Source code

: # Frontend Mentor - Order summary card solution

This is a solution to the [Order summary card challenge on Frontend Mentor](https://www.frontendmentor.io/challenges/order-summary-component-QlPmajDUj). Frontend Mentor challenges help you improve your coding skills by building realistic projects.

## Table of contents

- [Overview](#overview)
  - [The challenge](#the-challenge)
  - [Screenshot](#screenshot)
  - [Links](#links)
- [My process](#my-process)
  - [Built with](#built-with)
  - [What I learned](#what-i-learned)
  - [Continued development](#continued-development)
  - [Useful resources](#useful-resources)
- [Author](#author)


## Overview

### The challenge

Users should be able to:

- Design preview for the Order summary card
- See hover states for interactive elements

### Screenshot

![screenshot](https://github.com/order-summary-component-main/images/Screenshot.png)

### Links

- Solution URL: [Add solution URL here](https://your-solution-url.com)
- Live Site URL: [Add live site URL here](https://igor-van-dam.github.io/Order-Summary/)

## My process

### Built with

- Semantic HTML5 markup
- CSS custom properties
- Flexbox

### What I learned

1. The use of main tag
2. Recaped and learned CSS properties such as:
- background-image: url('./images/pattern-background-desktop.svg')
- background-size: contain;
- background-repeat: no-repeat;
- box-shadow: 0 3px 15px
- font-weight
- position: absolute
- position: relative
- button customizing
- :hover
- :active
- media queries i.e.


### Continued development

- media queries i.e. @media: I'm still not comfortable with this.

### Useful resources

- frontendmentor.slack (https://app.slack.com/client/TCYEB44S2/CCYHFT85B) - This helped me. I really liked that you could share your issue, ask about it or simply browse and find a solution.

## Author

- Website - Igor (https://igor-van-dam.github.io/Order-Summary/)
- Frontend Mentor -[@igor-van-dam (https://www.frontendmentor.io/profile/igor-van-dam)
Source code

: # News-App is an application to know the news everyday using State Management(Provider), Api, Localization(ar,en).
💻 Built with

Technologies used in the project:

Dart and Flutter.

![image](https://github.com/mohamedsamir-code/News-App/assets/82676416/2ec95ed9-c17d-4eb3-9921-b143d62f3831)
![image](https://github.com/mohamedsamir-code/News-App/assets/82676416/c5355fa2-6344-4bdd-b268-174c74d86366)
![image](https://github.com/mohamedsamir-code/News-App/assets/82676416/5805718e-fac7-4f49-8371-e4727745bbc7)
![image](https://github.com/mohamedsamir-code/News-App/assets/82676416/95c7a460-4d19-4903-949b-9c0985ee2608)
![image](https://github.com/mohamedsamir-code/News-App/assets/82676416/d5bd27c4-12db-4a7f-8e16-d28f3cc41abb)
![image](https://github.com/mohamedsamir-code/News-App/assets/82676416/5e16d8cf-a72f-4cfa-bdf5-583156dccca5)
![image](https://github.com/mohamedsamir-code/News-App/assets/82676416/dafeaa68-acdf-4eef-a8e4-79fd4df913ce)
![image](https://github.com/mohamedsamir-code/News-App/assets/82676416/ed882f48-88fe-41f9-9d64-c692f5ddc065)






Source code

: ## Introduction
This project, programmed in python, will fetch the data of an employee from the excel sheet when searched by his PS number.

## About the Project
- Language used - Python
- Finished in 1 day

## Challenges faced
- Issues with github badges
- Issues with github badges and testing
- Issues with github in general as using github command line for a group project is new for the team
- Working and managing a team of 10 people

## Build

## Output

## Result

— Task description —
The whole listing must be reproduced exactly. Do not skip a line.

— Answer to this exercise —
Source code

: # Frontend Mentor - Order summary card solution

This is a solution to the [Order summary card challenge on Frontend Mentor](https://www.frontendmentor.io/challenges/order-summary-component-QlPmajDUj). Frontend Mentor challenges help you improve your coding skills by building realistic projects.

## Table of contents

- [Overview](#overview)
  - [The challenge](#the-challenge)
  - [Screenshot](#screenshot)
  - [Links](#links)
- [My process](#my-process)
  - [Built with](#built-with)
  - [What I learned](#what-i-learned)
  - [Continued development](#continued-development)
  - [Useful resources](#useful-resources)
- [Author](#author)


## Overview

### The challenge

Users should be able to:

- Design preview for the Order summary card
- See hover states for interactive elements

### Screenshot

![screenshot](https://github.com/order-summary-component-main/images/Screenshot.png)

### Links

- Solution URL: [Add solution URL here](https://your-solution-url.com)
- Live Site URL: [Add live site URL here](https://igor-van-dam.github.io/Order-Summary/)

## My process

### Built with

- Semantic HTML5 markup
- CSS custom properties
- Flexbox

### What I learned

1. The use of main tag
2. Recaped and learned CSS properties such as:
- background-image: url('./images/pattern-background-desktop.svg')
- background-size: contain;
- background-repeat: no-repeat;
- box-shadow: 0 3px 15px
- font-weight
- position: absolute
- position: relative
- button customizing
- :hover
- :active
- media queries i.e.


### Continued development

- media queries i.e. @media: I'm still not comfortable with this.

### Useful resources

- frontendmentor.slack (https://app.slack.com/client/TCYEB44S2/CCYHFT85B) - This helped me. I really liked that you could share your issue, ask about it or simply browse and find a solution.

## Author

- Website - Igor (https://igor-van-dam.github.io/Order-Summary/)
- Frontend Mentor -[@igor-van-dam (https://www.frontendmentor.io/profile/igor-van-dam)
Source code

: # News-App is an application to know the news everyday using State Management(Provider), Api, Localization(ar,en).
💻 Built with

Technologies used in the project:

Dart and Flutter.

![image](https://github.com/mohamedsamir-code/News-App/assets/82676416/2ec95ed9-c17d-4eb3-9921-b143d62f3831)
![image](https://github.com/mohamedsamir-code/News-App/assets/82676416/c5355fa2-6344-4bdd-b268-174c74d86366)
![image](https://github.com/mohamedsamir-code/News-App/assets/82676416/5805718e-fac7-4f49-8371-e4727745bbc7)
![image](https://github.com/mohamedsamir-code/News-App/assets/82676416/95c7a460-4d19-4903-949b-9c0985ee2608)
![image](https://github.com/mohamedsamir-code/News-App/assets/82676416/d5bd27c4-12db-4a7f-8e16-d28f3cc41abb)
![image](https://github.com/mohamedsamir-code/News-App/assets/82676416/5e16d8cf-a72f-4cfa-bdf5-583156dccca5)
![image](https://github.com/mohamedsamir-code/News-App/assets/82676416/dafeaa68-acdf-4eef-a8e4-79fd4df913ce)
![image](https://github.com/mohamedsamir-code/News-App/assets/82676416/ed882f48-88fe-41f9-9d64-c692f5ddc065)






Source code

: ## Introduction
This project, programmed in python, will fetch the data of an employee from the excel sheet when searched by his PS number.

## About the Project
- Language used - Python
- Finished in 1 day

## Challenges faced
- Issues with github badges
- Issues with github badges and testing
- Issues with github in general as using github command line for a group project is new for the team
- Working and managing a team of 10 people

## Build

## Output

## Result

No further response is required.